Paper No. 6
Presentation Time: 2:25 PM

IGNEOUS PETROGENESIS IN THE STRAIT OF SICILY RIFT ZONE


WHITE, John Charles, Department of Geosciences, Eastern Kentucky University, 521 Lancaster Ave, Roark 103, Richmond, KY 40475, ROTOLO, Silvio G., Dip. Scienze della Terra e del Mare (DiSTeM), Università di Palermo, Via Archirafi 22, Palermo, 90123, Italy, NEAVE, David A., Department of Earth Sciences, University of Cambridge, Downing Street, Cambridge, CB2 3EQ, United Kingdom and PARKER, Don F., Department of Geology, Baylor University, One Bear Place #97354, Waco, TX 76798-7354, john.white@eku.edu

The Strait of Sicily Rift Zone (SSRZ) is a northwest-southeast trending transtensional rift situated in the Mediterranean Sea between Sicily and north Africa. The SSRZ consists of three basins: the Pantelleria Trough, the Linosa Basin, and the Malta Trough.
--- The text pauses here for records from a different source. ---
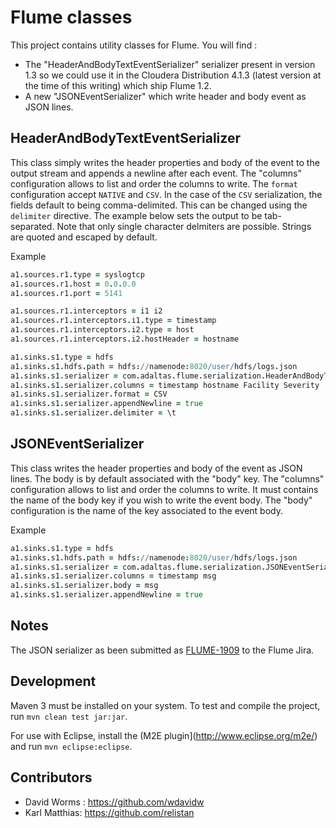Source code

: 
Flume classes
=============

This project contains utility classes for Flume. You will find :

* The "HeaderAndBodyTextEventSerializer" serializer present in
version 1.3 so we could use it in the Cloudera Distribution 4.1.3
(latest version at the time of this writing) which ship Flume 1.2.
* A new "JSONEventSerializer" which write header and body event as JSON lines.

HeaderAndBodyTextEventSerializer
--------------------------------

This class simply writes the header properties and body of the event
to the output stream and appends a newline after each event. The
"columns" configuration allows to list and order the columns to
write. The `format` configuration accept `NATIVE` and `CSV`. In the
case of the `CSV` serialization, the fields default to being
comma-delimited. This can be changed using the `delimiter` directive.
The example below sets the output to be tab-separated. Note that
only single character delmiters are possible. Strings are quoted and
escaped by default.
 
Example
```coffee
a1.sources.r1.type = syslogtcp
a1.sources.r1.host = 0.0.0.0
a1.sources.r1.port = 5141

a1.sources.r1.interceptors = i1 i2
a1.sources.r1.interceptors.i1.type = timestamp
a1.sources.r1.interceptors.i2.type = host
a1.sources.r1.interceptors.i2.hostHeader = hostname

a1.sinks.s1.type = hdfs
a1.sinks.s1.hdfs.path = hdfs://namenode:8020/user/hdfs/logs.json
a1.sinks.s1.serializer = com.adaltas.flume.serialization.HeaderAndBodyTextEventSerializer$Builder
a1.sinks.s1.serializer.columns = timestamp hostname Facility Severity
a1.sinks.s1.serializer.format = CSV
a1.sinks.s1.serializer.appendNewline = true
a1.sinks.s1.serializer.delimiter = \t
```

JSONEventSerializer
-------------------

This class writes the header properties and body of the event as
JSON lines. The body is by default associated with the "body" key.
The "columns" configuration allows to list and order the columns
to write. It must contains the name of the body key if you wish to
write the event body. The "body" configuration is the name of the
key associated to the event body.

Example
```coffee
a1.sinks.s1.type = hdfs
a1.sinks.s1.hdfs.path = hdfs://namenode:8020/user/hdfs/logs.json
a1.sinks.s1.serializer = com.adaltas.flume.serialization.JSONEventSerializer$Builder
a1.sinks.s1.serializer.columns = timestamp msg
a1.sinks.s1.serializer.body = msg
a1.sinks.s1.serializer.appendNewline = true
```

Notes
-----

The JSON serializer as been submitted as [FLUME-1909](https://issues.apache.org/jira/browse/FLUME-1909) to the Flume Jira.

Development
-----------

Maven 3 must be installed on your system. To test and compile the project, run `mvn clean test jar:jar`.

For use with Eclipse, install the (M2E plugin](http://www.eclipse.org/m2e/) and run `mvn eclipse:eclipse`.

Contributors
------------

*	David Worms : <https://github.com/wdavidw>
*   Karl Matthias: <https://github.com/relistan>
Volcanoes are situated in or adjacent to all except the Malta Trough, and include two islands (Pantelleria and Linosa) and several seamounts. The thickness of the crust throughout the region is 25-35 km, but thins to 16-18 km in the basins of the SSRZ. The Pantelleria Trough is characterized by high average heat flow values and a strong positive Bouguer anomaly, which suggest asthenospheric upwelling to ~60 km and the presence of abundant basaltic material at depth. Mafic lavas ranging in composition from alkaine and transitional basalt to hawaiite (~45-50 wt% SiO2) comprise the dominant volume of eruptive products in the SSRZ; evolved rocks (trachyte and pantellerite) and common only on Pantelleria, where they crop out over ~94% of the island’s surface. There are two distinct groups of mafic lavas: Trend A is characterized by higher TiO2, K2O, P2O5, LILE, and HFSE for a given MgO as well as higher Ce/Y and LREE/HREE ratios than Trend B. Both trends have similar MREE/HREE ratios and Sr-Nd-Pb isotpic ratios. Melting conditions in the SSRZ are constrained by integrating three different geochemical modelling techniques: INVMEL, pMELTS, and recalculation of primary magma composition and olivine thermobarometry. The results suggest that both groups of mafic lavas originated form a simliar, primitve mantle source with a mantle potential temperature of ~1443°C and evolved via isentropic partial melting from depths of ~100-110 km to 60 km, largely within the garnet-spinel transition zone. Lower degrees (~1-2%) of partial melting resulted in Trend A, consisting of discrete batches of magma with high, but variable LREE/HREE that did not form high level magma chambers. Higher degrees (~3-4%) of partial melting resulted in magma with lower and less variable LREE/HREE (Trend B) that did form high level magma chambers from which the felsic magmas in the SSRZ evolved, primarly via polybaric (basalt) and isobaric (trachyte-rhyolite) fractional crystallization processes.